- _Instructions to follow_: Every line from the line containing "and $l:E$ $\rightarrow" through the final line of the data is to be printed exactly; no other line is to appear.
Segment Start: Source information
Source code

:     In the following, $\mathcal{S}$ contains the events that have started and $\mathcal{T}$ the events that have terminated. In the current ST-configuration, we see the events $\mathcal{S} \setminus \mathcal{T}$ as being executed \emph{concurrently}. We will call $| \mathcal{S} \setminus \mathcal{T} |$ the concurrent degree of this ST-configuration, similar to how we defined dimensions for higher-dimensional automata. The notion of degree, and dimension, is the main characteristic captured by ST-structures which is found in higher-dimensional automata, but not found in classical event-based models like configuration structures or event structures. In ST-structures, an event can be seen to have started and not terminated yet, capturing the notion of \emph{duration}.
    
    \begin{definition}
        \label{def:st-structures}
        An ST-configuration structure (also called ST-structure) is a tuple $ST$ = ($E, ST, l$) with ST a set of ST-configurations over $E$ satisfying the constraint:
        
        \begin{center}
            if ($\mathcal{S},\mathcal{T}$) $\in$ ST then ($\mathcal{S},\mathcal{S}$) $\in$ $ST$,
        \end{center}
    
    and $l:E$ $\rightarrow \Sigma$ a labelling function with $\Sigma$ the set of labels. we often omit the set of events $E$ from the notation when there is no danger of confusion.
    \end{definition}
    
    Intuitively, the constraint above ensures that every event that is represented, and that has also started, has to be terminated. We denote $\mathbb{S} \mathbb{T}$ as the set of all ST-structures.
Segment End: Source information
- _Result_:
    and $l:E$ $\rightarrow \Sigma$ a labelling function with $\Sigma$ the set of labels. we often omit the set of events $E$ from the notation when there is no danger of confusion.
    \end{definition}
    
    Intuitively, the constraint above ensures that every event that is represented, and that has also started, has to be terminated. We denote $\mathbb{S} \mathbb{T}$ as the set of all ST-structures.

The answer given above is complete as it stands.